Dataset items:

=-=-=

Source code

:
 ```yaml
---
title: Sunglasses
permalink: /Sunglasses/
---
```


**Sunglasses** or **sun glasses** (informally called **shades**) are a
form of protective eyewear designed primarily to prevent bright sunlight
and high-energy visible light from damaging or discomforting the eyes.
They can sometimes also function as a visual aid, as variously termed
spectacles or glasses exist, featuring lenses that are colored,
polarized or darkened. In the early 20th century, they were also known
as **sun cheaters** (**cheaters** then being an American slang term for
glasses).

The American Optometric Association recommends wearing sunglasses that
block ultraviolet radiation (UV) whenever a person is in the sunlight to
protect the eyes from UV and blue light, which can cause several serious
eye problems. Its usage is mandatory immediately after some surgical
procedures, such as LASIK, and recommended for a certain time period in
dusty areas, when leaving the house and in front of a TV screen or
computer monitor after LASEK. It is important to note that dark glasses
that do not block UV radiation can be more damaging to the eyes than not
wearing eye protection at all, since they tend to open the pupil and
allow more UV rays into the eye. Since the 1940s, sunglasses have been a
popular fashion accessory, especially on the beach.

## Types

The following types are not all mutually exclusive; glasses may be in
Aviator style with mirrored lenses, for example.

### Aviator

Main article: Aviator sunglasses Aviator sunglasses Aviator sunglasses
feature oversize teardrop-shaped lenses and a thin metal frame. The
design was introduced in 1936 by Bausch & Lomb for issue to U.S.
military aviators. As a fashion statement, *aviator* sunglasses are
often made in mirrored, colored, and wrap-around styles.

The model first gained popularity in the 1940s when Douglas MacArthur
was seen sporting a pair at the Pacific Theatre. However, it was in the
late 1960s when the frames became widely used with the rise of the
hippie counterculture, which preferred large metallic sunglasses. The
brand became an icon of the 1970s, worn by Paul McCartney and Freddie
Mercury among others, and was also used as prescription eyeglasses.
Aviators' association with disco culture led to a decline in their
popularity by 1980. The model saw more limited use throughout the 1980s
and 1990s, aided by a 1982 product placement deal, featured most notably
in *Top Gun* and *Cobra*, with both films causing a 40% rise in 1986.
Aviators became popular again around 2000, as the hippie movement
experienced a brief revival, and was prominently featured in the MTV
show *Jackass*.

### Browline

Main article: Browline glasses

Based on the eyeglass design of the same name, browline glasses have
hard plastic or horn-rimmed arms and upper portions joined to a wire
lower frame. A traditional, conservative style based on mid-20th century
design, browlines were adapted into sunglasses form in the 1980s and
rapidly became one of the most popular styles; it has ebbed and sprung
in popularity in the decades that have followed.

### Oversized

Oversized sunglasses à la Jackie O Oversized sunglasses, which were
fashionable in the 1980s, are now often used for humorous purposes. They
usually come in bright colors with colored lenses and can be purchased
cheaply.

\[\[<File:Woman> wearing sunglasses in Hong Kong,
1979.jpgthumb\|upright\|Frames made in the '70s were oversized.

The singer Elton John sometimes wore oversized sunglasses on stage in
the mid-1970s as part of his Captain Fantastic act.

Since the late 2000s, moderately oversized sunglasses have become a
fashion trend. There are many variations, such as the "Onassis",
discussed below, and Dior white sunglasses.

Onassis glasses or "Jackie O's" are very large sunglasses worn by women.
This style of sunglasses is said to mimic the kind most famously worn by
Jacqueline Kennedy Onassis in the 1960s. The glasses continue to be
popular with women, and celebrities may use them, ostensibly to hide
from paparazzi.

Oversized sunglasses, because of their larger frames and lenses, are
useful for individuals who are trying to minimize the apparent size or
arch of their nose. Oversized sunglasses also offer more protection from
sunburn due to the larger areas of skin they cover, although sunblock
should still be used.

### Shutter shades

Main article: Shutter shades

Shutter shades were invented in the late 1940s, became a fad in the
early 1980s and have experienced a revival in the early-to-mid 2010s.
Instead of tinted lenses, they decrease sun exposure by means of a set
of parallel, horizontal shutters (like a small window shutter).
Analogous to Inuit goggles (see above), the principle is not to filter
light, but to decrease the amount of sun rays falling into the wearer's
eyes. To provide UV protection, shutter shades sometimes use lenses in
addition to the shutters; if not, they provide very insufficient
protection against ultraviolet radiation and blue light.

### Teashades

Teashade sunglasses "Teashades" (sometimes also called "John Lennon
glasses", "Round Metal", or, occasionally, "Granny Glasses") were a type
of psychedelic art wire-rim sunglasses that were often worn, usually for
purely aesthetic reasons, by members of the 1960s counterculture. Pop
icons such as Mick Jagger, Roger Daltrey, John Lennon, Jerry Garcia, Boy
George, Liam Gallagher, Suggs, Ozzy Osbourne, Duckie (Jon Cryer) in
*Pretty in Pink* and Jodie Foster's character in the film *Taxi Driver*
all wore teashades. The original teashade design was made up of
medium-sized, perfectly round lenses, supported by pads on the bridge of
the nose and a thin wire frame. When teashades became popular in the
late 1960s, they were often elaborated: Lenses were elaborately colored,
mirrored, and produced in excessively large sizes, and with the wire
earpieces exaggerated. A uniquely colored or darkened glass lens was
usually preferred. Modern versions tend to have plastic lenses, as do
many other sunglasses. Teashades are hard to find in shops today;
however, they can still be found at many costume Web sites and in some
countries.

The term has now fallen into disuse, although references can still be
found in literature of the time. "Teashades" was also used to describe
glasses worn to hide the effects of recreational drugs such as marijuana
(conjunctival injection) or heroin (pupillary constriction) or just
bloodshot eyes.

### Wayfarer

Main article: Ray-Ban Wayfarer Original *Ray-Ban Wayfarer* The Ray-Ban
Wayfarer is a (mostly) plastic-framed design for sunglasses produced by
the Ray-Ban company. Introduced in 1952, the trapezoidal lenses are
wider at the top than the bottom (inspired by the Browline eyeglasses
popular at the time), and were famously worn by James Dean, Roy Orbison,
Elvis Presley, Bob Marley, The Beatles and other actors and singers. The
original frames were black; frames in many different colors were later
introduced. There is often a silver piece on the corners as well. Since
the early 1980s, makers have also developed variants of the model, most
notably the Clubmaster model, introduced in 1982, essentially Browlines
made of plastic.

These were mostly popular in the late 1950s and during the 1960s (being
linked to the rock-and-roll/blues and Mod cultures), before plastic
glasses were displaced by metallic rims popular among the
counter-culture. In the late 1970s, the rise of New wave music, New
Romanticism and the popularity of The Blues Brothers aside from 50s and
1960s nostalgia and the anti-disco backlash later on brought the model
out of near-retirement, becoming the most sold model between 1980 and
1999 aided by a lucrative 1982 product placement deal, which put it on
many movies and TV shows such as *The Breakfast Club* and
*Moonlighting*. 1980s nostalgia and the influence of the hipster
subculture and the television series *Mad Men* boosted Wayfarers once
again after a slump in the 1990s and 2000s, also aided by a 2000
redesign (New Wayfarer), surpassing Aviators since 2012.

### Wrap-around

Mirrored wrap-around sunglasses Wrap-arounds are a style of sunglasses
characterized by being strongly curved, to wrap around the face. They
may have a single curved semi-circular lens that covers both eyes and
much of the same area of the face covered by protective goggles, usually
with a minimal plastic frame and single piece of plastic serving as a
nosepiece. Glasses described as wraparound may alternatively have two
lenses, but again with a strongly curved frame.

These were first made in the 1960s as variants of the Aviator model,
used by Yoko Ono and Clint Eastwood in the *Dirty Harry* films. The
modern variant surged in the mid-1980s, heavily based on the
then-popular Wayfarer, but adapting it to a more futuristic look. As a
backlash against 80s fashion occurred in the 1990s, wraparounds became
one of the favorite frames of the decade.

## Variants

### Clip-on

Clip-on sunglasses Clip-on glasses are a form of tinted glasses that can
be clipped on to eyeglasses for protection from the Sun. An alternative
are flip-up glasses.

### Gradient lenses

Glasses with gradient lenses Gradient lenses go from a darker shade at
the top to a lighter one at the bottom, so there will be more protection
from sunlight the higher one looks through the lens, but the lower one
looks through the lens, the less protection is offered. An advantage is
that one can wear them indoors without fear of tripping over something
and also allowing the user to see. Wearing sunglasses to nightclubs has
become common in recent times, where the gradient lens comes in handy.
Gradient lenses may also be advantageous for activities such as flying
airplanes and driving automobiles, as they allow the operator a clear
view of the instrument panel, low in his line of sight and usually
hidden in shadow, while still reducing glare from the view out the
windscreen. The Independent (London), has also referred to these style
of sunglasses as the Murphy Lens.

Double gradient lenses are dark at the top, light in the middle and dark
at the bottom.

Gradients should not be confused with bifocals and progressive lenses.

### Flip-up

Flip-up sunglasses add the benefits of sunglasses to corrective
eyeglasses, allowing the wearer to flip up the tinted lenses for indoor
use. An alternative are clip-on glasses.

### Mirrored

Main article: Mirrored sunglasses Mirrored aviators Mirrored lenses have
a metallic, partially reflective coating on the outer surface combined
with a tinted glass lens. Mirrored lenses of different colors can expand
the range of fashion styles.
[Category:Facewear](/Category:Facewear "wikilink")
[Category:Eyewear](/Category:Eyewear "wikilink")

=-=-=

WHAT IS NEEDED: A word-for-word copy of the entries, from the first line through the line containing "They can sometimes", is the whole answer.

RESPONSE FOR THIS EXERCISE:
Source code

:
 ```yaml
---
title: Sunglasses
permalink: /Sunglasses/
---
```


**Sunglasses** or **sun glasses** (informally called **shades**) are a
form of protective eyewear designed primarily to prevent bright sunlight
and high-energy visible light from damaging or discomforting the eyes.
They can sometimes also function as a visual aid, as variously termed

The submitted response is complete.